[[ Supplied material, beginning ]]
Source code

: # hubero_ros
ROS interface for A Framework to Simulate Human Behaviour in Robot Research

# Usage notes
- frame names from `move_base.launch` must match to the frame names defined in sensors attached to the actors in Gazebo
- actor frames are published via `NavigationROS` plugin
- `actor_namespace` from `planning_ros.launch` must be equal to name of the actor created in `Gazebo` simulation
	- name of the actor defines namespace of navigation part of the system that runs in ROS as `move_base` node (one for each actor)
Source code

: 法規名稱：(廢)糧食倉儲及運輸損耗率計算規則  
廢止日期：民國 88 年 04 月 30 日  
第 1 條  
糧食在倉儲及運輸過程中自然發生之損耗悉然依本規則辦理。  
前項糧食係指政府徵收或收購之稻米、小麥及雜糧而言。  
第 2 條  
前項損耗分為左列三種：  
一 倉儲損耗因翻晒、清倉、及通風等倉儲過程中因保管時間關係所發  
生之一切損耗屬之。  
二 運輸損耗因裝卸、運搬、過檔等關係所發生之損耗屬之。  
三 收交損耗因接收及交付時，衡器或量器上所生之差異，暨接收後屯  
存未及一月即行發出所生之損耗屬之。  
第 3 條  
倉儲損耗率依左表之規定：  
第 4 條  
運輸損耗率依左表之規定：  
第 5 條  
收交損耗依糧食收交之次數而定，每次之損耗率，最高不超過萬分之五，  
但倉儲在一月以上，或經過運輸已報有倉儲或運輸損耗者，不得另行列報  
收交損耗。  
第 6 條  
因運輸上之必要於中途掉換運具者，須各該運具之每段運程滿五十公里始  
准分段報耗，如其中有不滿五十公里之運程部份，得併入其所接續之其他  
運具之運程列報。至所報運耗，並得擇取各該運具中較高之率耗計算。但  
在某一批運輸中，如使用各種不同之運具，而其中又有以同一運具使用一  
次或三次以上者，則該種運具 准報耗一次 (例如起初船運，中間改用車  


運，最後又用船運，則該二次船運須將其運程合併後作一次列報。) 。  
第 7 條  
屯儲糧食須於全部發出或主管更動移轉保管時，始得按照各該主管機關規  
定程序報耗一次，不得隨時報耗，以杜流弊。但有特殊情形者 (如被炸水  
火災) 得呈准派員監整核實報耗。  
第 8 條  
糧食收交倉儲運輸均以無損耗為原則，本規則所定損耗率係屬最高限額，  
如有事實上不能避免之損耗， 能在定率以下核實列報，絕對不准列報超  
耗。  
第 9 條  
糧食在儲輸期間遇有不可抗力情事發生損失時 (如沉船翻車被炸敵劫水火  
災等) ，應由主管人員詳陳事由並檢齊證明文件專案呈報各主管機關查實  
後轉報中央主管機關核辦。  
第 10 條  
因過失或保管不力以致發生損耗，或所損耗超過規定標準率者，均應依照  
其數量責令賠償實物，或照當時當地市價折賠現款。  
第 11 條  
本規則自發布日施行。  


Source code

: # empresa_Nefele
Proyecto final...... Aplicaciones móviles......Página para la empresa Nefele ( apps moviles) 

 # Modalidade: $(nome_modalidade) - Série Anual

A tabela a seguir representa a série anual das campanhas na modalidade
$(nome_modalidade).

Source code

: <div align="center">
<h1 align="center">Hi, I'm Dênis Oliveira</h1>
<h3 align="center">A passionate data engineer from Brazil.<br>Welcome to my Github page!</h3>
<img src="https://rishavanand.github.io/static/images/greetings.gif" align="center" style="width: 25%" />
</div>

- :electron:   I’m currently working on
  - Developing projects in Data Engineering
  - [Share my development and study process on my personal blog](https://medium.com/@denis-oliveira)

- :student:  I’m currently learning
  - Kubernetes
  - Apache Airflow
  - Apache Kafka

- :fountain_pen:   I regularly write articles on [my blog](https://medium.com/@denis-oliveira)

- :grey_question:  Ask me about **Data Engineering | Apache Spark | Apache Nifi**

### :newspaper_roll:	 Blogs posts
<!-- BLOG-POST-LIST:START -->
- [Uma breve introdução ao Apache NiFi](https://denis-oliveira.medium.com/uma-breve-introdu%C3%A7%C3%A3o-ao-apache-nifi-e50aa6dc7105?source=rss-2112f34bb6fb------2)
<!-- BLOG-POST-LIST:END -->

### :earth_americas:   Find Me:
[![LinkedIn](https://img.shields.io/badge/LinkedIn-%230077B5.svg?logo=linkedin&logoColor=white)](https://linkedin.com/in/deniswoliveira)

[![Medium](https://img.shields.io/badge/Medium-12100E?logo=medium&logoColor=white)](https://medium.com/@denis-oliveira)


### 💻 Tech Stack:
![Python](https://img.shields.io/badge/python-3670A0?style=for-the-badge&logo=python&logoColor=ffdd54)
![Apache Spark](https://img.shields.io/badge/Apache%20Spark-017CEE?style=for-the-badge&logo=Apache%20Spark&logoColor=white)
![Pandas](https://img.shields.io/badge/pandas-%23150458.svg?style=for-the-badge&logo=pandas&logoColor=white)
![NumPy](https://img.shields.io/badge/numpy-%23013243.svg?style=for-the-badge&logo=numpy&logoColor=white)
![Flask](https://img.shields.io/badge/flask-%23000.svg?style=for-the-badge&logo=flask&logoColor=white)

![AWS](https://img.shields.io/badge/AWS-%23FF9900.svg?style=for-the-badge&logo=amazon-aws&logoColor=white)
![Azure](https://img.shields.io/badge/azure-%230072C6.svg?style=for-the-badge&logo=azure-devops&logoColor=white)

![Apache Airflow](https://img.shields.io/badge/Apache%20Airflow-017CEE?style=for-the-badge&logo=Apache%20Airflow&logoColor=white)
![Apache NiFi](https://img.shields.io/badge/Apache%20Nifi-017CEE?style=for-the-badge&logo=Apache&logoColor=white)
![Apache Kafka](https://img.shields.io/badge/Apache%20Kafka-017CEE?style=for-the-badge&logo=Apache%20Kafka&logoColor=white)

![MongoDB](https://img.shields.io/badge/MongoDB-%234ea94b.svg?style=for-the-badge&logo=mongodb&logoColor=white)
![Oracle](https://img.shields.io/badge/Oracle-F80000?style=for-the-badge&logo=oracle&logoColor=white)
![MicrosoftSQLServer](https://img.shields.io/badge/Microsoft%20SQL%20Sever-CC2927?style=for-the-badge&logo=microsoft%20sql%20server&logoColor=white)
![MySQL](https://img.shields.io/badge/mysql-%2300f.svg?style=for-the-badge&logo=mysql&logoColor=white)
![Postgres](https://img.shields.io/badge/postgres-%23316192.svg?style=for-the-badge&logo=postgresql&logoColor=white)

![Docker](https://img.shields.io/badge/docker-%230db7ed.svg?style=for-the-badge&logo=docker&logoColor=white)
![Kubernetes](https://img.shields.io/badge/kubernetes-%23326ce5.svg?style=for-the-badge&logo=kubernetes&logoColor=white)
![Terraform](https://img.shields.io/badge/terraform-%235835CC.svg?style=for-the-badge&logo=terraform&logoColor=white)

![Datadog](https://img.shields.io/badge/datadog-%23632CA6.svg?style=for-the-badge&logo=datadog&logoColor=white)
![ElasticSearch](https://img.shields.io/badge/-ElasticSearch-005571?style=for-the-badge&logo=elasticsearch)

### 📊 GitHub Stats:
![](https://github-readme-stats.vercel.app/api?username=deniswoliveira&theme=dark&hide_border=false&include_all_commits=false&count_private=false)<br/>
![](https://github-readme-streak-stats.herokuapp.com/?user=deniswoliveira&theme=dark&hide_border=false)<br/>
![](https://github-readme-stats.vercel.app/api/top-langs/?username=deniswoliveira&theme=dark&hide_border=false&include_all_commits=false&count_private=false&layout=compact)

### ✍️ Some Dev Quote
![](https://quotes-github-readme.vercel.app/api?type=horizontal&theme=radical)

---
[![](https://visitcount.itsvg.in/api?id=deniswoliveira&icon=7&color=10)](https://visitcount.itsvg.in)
[[ Supplied material, end ]]
[[ Supplied material, beginning ]]
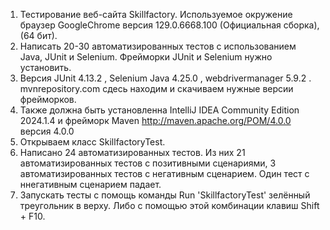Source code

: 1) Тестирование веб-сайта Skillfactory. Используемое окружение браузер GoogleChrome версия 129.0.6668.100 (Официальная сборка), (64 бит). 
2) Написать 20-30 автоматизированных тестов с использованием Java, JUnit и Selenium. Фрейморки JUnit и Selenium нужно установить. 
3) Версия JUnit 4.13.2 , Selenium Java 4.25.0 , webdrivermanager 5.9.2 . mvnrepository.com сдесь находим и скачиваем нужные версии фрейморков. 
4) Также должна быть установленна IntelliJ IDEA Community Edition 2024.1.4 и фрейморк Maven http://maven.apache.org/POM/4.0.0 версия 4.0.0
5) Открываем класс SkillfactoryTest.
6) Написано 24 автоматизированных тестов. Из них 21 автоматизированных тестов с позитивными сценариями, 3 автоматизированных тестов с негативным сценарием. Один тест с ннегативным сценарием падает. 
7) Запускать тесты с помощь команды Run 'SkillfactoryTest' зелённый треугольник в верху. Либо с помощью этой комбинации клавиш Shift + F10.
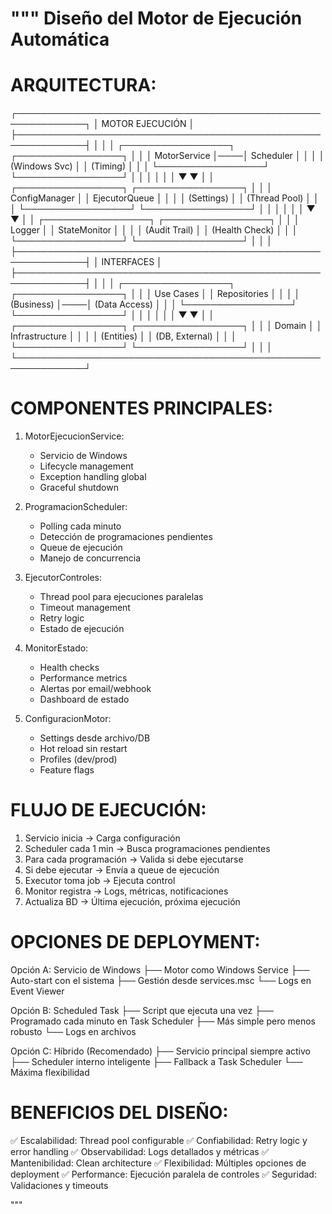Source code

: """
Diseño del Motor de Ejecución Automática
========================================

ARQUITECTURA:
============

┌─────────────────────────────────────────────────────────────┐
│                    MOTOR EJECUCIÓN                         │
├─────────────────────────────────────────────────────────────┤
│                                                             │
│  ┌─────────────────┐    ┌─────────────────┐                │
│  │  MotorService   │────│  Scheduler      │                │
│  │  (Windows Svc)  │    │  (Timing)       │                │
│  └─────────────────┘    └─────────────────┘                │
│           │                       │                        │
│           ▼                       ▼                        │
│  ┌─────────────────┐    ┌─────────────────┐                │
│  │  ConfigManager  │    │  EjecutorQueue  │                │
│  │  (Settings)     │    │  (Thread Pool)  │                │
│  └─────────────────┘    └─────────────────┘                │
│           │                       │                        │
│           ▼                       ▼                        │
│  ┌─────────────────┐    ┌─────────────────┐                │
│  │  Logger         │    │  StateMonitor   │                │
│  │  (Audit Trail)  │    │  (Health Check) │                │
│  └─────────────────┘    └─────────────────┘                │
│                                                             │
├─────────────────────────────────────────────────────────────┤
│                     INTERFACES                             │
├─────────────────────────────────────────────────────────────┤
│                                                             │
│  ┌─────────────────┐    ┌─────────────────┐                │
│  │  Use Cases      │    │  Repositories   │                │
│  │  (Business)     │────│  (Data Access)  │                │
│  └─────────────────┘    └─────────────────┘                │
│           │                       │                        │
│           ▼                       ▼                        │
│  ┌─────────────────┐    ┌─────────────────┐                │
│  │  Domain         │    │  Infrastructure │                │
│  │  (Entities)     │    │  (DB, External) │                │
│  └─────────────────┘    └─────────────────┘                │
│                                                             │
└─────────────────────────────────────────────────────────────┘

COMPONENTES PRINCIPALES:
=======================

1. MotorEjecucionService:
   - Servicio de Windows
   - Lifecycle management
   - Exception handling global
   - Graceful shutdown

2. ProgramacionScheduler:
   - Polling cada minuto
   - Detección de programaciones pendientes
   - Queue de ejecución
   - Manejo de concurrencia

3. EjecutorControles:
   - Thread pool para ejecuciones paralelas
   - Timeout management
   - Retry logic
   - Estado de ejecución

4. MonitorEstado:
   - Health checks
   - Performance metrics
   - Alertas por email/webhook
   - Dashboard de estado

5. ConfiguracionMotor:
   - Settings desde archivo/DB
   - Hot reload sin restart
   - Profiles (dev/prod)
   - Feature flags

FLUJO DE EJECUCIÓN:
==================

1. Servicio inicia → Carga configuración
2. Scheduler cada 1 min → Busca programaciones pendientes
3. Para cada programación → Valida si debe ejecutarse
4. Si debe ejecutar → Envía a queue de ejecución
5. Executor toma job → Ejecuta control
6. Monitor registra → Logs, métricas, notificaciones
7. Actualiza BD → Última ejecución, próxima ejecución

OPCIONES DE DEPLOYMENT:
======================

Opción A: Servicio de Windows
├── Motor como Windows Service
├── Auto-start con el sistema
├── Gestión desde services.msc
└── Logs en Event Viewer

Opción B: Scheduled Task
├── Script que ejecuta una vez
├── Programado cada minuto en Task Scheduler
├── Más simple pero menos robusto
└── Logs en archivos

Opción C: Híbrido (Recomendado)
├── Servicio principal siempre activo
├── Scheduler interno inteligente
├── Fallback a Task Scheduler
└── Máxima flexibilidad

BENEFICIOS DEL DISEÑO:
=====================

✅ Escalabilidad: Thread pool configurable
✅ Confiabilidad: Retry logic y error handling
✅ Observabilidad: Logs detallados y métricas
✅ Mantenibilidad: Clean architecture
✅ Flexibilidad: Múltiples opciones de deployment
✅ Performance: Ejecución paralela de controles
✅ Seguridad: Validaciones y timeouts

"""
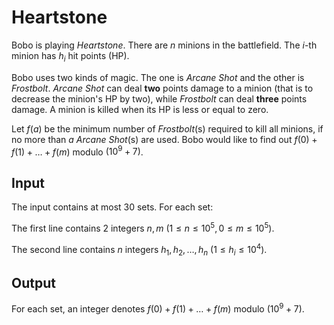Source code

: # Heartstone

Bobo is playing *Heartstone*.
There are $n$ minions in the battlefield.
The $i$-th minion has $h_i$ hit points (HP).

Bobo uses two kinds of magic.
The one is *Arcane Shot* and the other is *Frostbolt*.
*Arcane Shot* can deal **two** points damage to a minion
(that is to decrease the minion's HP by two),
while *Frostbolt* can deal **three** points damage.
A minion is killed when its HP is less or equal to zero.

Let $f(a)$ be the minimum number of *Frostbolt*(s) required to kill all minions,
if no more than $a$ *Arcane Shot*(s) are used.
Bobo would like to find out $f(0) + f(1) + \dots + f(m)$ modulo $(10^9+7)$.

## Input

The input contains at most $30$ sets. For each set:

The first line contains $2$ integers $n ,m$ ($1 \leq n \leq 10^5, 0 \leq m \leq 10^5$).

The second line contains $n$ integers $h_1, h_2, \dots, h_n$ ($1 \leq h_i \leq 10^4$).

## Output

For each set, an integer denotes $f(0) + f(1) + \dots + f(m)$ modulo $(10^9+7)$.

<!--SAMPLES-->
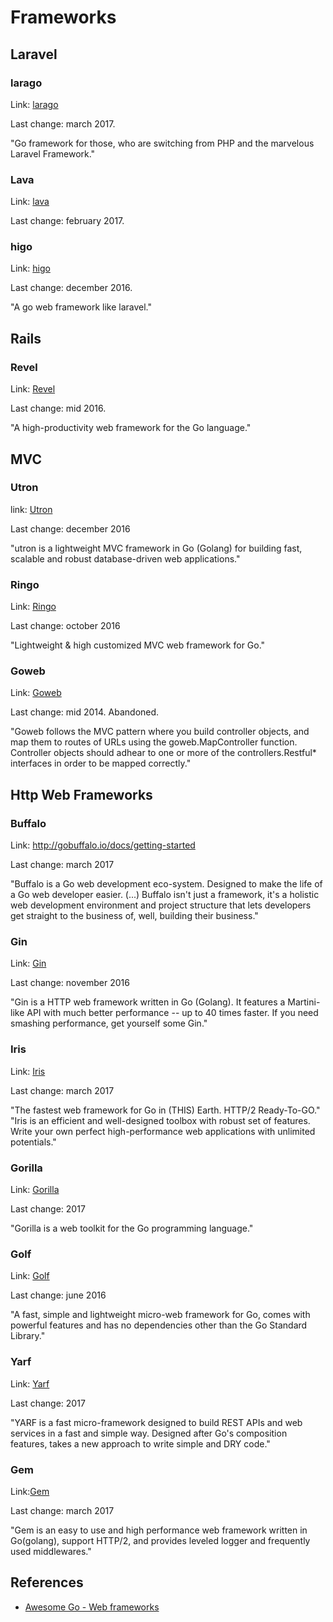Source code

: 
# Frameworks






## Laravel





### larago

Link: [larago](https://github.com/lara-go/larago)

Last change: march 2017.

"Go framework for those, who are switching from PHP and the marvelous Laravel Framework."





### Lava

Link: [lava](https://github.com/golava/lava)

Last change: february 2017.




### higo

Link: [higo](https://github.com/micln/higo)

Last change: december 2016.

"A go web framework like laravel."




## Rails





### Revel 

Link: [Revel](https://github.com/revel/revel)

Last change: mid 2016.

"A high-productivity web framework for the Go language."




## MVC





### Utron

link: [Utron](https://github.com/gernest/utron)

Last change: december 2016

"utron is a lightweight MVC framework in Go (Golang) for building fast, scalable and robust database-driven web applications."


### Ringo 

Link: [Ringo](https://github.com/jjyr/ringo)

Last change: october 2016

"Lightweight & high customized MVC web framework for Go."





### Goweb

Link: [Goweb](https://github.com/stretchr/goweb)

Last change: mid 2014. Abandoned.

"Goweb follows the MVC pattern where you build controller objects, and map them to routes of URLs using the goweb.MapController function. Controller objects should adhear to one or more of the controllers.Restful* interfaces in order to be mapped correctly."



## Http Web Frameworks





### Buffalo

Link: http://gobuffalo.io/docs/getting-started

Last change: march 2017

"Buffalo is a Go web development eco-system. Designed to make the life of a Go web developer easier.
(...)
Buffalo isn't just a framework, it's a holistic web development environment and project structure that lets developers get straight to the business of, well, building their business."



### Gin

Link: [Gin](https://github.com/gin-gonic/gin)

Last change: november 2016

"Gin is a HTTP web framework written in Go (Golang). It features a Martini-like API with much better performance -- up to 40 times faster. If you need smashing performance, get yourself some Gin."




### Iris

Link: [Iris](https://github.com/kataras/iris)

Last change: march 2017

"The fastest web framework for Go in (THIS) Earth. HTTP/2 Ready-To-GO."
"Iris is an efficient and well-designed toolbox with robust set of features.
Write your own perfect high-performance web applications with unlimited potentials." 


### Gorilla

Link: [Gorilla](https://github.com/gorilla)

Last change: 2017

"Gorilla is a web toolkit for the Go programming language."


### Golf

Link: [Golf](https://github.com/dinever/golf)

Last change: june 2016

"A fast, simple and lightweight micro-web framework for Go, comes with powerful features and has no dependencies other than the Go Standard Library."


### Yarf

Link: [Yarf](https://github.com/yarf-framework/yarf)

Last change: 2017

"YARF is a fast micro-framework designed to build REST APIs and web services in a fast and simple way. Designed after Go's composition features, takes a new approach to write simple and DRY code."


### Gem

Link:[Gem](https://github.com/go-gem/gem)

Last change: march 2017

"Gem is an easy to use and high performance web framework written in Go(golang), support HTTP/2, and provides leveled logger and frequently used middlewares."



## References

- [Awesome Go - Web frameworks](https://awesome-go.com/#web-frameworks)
[[ Supplied material, end ]]
[[ Supplied material, beginning ]]
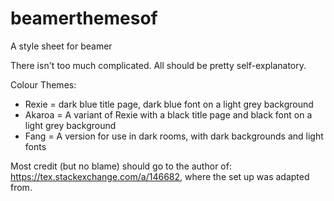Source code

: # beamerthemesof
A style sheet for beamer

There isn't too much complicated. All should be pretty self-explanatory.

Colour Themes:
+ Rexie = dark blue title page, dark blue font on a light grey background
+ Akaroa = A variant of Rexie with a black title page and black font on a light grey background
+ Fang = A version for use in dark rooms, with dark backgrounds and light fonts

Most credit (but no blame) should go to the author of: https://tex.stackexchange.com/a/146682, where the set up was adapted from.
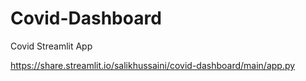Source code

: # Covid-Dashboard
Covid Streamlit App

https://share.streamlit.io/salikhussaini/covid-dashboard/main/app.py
[[ Supplied material, end ]]
Find the string "simple" in the listing and return every line that holds it.

├── Más simple pero menos robusto
"A fast, simple and lightweight micro-web framework for Go, comes with powerful features and has no dependencies other than the Go Standard Library."
"YARF is a fast micro-framework designed to build REST APIs and web services in a fast and simple way. Designed after Go's composition features, takes a new approach to write simple and DRY code."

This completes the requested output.